RFID is a broad spectrum, not necessarily one technology. Some are more secure than others. Even with the most basic, though, it's pretty easy to clone a key or a keycode as well. Keys can't be revoked if you don't know where they are, and keycode changes require everyone to learn the new keycode. It's a game of give and take.


I don't know if you've ever worked at a company that used ID badges, but I don't know anyone who's refused employment over the issue.


Well, for one thing, the school is an arm of government, not a private party. We allow private parties to do all sorts of things we don't allow governments to do.


But it's a magnet school which means the student is choosing to be there. She could attend the public school that does not have RFID readers.

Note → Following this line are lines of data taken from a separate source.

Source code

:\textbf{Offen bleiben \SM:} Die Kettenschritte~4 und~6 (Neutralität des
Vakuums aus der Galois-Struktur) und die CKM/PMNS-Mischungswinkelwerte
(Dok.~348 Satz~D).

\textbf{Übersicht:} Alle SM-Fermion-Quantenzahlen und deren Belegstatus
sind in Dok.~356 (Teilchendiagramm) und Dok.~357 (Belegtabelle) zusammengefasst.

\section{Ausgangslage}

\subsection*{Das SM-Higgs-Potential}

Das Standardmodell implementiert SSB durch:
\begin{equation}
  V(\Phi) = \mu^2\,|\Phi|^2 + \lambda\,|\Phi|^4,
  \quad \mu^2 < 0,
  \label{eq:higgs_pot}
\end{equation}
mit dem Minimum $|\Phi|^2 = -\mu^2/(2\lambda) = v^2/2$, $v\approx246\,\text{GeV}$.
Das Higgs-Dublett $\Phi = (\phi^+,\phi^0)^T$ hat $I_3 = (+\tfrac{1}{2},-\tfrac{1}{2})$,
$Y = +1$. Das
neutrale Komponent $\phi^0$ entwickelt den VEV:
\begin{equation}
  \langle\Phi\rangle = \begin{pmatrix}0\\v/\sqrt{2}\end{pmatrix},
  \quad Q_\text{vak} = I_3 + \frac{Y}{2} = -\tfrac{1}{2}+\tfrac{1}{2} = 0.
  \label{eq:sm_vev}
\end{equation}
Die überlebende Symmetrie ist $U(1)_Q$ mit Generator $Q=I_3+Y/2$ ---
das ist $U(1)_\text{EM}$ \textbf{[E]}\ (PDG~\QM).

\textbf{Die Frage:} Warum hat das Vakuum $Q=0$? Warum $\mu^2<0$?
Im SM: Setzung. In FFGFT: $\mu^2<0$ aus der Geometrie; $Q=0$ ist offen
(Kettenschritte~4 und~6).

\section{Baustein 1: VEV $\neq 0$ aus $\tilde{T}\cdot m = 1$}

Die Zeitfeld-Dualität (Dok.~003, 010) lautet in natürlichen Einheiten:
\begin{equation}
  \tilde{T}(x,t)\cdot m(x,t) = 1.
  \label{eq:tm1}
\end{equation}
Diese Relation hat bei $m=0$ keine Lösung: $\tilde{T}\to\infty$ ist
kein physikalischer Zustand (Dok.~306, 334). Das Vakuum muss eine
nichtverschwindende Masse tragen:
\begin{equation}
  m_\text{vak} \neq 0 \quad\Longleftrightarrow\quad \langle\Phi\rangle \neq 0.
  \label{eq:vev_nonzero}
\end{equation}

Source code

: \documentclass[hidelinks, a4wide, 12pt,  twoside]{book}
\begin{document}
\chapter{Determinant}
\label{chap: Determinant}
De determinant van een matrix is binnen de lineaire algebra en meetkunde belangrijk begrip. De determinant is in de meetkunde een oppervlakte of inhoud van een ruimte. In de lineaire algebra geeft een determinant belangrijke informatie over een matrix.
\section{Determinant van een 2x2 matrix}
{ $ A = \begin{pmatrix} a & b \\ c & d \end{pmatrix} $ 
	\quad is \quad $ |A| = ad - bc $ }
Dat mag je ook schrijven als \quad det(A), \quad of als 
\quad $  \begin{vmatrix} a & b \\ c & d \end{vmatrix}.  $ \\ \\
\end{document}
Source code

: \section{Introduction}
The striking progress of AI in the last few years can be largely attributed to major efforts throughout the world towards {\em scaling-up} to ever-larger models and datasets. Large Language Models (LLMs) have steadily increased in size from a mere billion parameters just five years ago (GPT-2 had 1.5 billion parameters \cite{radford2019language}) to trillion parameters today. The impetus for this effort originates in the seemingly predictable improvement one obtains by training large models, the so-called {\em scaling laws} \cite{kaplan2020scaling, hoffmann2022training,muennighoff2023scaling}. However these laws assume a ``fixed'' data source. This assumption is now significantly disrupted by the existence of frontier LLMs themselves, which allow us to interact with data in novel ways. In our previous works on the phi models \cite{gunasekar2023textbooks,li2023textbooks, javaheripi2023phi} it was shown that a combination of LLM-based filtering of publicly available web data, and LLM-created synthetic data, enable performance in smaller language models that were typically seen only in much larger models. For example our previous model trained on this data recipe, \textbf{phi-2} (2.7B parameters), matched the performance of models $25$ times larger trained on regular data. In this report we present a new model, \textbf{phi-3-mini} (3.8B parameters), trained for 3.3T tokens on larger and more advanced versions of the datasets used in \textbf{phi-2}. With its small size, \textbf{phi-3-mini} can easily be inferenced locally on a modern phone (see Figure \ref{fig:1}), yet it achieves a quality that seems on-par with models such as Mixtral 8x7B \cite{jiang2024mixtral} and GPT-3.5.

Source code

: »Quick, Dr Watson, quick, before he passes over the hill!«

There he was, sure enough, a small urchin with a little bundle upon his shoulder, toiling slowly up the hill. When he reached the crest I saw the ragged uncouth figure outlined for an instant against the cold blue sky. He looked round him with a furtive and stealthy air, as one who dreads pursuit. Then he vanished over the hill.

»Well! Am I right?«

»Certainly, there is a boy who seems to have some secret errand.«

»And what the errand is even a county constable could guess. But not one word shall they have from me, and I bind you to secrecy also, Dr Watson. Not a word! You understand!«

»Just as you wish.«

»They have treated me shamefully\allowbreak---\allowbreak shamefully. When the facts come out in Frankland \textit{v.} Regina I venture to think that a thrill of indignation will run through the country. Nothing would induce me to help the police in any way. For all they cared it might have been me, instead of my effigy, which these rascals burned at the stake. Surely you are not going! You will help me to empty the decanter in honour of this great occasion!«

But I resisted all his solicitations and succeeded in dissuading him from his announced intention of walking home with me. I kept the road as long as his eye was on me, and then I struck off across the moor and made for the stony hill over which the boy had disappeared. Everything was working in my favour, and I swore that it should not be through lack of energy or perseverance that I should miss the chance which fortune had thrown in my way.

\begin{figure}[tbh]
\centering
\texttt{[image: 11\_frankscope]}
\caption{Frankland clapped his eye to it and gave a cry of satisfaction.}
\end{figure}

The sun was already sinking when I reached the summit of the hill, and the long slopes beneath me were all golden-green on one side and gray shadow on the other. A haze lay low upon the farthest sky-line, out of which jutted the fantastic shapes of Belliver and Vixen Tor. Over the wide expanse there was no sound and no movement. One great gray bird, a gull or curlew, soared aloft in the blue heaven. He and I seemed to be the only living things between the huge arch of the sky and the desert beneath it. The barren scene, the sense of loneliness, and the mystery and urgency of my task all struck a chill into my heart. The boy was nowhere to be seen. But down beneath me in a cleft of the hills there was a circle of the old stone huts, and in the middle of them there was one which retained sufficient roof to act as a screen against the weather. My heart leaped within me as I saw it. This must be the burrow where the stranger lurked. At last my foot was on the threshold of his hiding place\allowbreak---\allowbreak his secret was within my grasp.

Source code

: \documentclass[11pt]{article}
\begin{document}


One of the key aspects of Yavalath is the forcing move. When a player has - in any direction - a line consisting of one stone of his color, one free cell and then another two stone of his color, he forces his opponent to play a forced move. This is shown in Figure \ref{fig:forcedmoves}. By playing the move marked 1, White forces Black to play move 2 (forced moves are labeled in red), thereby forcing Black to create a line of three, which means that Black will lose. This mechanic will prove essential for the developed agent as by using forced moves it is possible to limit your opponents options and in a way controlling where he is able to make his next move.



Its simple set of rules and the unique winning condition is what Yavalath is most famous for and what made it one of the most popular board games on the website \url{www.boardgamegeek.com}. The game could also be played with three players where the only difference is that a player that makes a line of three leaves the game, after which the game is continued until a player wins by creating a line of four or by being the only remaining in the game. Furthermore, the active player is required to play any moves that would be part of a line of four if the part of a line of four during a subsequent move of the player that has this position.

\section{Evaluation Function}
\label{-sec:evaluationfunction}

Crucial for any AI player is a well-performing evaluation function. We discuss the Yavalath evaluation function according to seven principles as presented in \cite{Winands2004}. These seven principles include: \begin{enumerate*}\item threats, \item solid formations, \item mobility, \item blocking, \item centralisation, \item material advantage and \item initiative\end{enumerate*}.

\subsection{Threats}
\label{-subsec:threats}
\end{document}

This doesn't change the legal issue in dispute -- whether someone can be compelled to give up a basic civil right in exchange for attending the school she wants to attend.

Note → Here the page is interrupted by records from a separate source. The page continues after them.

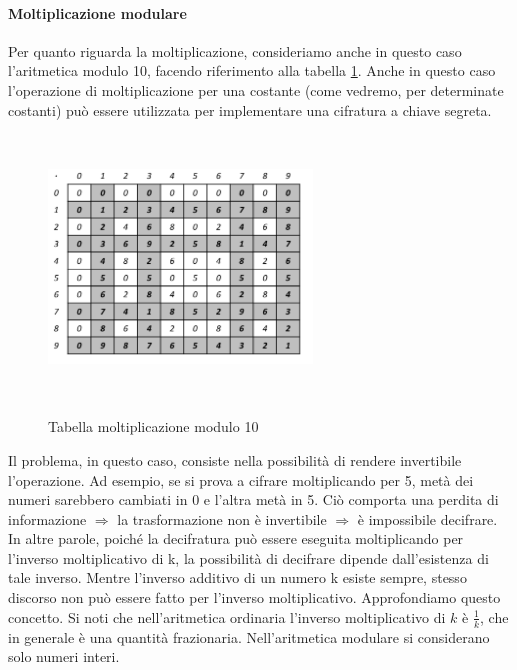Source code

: \paragraph{Moltiplicazione modulare}
Per quanto riguarda la moltiplicazione, consideriamo anche in questo caso l'aritmetica modulo 10, facendo riferimento alla tabella \ref{fig:molt_mod}. Anche in questo caso l'operazione di moltiplicazione per una costante (come vedremo, per determinate costanti) può essere utilizzata per implementare una cifratura a chiave segreta.
\begin{figure}[htbp]
	\centering%
	\subfigure%
	{\includegraphics[height=7cm, width=7cm, keepaspectratio]{Immagini/chiave_pubblica/molt_mod.png}}
	\caption{Tabella moltiplicazione modulo 10 \label{fig:molt_mod}} 	
\end{figure}
Il problema, in questo caso, consiste nella possibilità di rendere invertibile l'operazione. Ad esempio, se si prova a cifrare moltiplicando per 5, metà dei numeri sarebbero cambiati in 0 e l'altra metà in 5. Ciò comporta una perdita di informazione $\Rightarrow$ la trasformazione non è invertibile $\Rightarrow$ è impossibile decifrare.
\newline \newline
In altre parole, poiché la decifratura può essere eseguita moltiplicando per l'inverso moltiplicativo di k, la possibilità di decifrare dipende dall'esistenza di tale inverso. Mentre l'inverso additivo di un numero k esiste sempre, stesso discorso non può essere fatto per l'inverso moltiplicativo. Approfondiamo questo concetto. 
\newline \newline
Si noti che nell’aritmetica ordinaria l'inverso moltiplicativo di $k$ è $\frac{1}{k}$, che in generale è una quantità frazionaria. Nell'aritmetica modulare si considerano solo numeri interi.

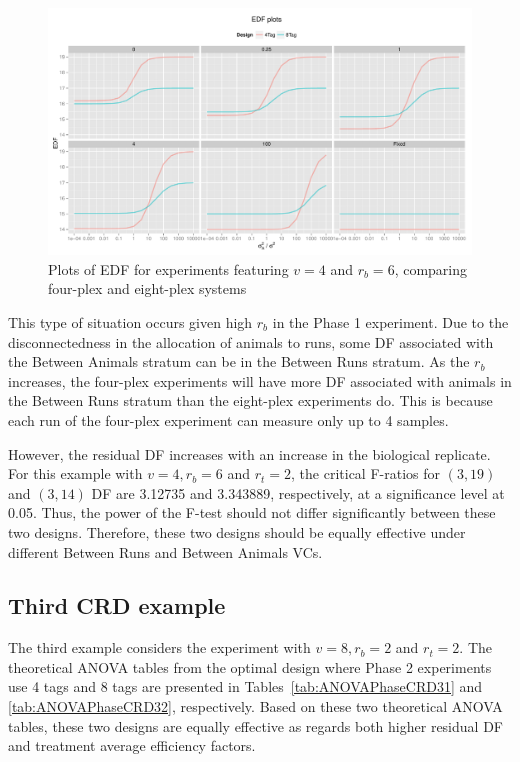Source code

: \documentclass[12pt,a4paper]{article}
\begin{document}
\begin{figure}[ht]
\centering
\includegraphics[width=1 \textwidth]{Graph/CRD462Tag4vsTag8.pdf}
\caption{Plots of EDF for experiments featuring $v = 4$ and $r_b = 6$, comparing four-plex and eight-plex systems}
\label{fig:compare44CRD}
\end{figure}

This type of situation occurs given high $r_b$ in the Phase 1 experiment. Due to the disconnectedness in the allocation of animals to runs, some DF associated with the Between Animals stratum can be in the Between Runs stratum. As the $r_b$ increases, the four-plex experiments will have more DF associated with animals in the Between Runs stratum than the eight-plex experiments do. This is because each run of the four-plex experiment can measure only up to 4 samples. 

However, the residual DF increases with an increase in the biological replicate. For this example with $v = 4, r_b = 6$ and $r_t = 2$, the critical F-ratios for $(3,19)$ and $(3,14)$ DF are 3.12735 and 3.343889, respectively, at a significance level at 0.05. Thus, the power of the F-test should not differ significantly between these two designs. Therefore, these two designs should be equally effective under different Between Runs and Between Animals VCs.

\subsection{Third CRD example}
The third example considers the experiment with $v = 8, r_b = 2$ and $r_t = 2$. The theoretical ANOVA tables from the optimal design where Phase 2 experiments use 4 tags and 8 tags are presented in Tables~\ref{tab:ANOVAPhaseCRD31} and \ref{tab:ANOVAPhaseCRD32}, respectively. 
Based on these two theoretical ANOVA tables, these two designs are equally effective as regards both higher residual DF and treatment average efficiency factors. 
\end{document}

Is it a basic civil right? To not be monitored in school? Schools have cameras, they have security guards, they have teachers watching you constantly, they have screen monitoring software on the computers, they have locker searches, and all of these have been upheld as Constitutional because in a school, students have no right to privacy.

Whether this particular case (which admittedly is different from other privacy cases I've seen), the girl is choosing to be at this school. The school gave her the option to opt out of the program and just have a normal card, and she refused. The school then gave her another option, which is to return to the school she is legally required to attend rather than the one she is choosing to attend. That seems more than reasonable to me.


> Is it a basic civil right?

A very good question. The answer is that courts decide this sort of thing, and the notion of "civil rights" is a moving target over time.

But if her civil rights are violated, then the fact that she volunteers to be there instead of another school should not be allowed to interfere with the judgment.

How am I so sure? Well, as one example, African-Americans must be allowed to attend the school of their choice, and the argument that they have alternative schools is (in the eyes of the law) insufficient. The south famously argued that African-Americans had their own schools and shouldn't be arguing for admission to other schools. The Supreme Court disagreed.

> The school then gave her another option, which is to return to the school she is legally required to attend rather than the one she is choosing to attend. That seems more than reasonable to me.

Read the history of the U.S. Civil Rights movement, from beginning to end. Then ask yourself whether what you've just said is fair and reasonable.


I agree that I would like the courts to decide on this. We're all armchair observers just making our commentary the way we see it.

I'm not certain that the Civil Rights Act comes into play here, though. The problem there is that the government were mandating that people had to go to different schools just based on their skin color. On the other hand, magnet schools are inherently and legally discriminatory; they discriminate on talent. You're legally required to attend school, but you can qualify for attendance in a magnet school. They're not telling the girl to go back to the girl's school, or back to the black person's school, they're telling her to go back to the same school everyone else goes to, the normal school, the regular school, the legally mandated school. High school is not an alternative school, magnet high schools are. It's not discrimination to make someone go to a school everyone else goes to. Not everyone gets into a magnet high school; she did, and now she's been disqualified. Magnet high schools are not a right.


> I'm not certain that the Civil Rights Act comes into play here, though.

But it does. This person wants to attend a particular school, but that school violates her civil rights as a precondition for attendance. It's a clear violation of the civil rights rulings that were handed down in the 1960s. It would be like requiring people to take a literacy test before voting, but only in particular places. Beyond the civil rights implications, it violates the equal protection clause of the Constitution.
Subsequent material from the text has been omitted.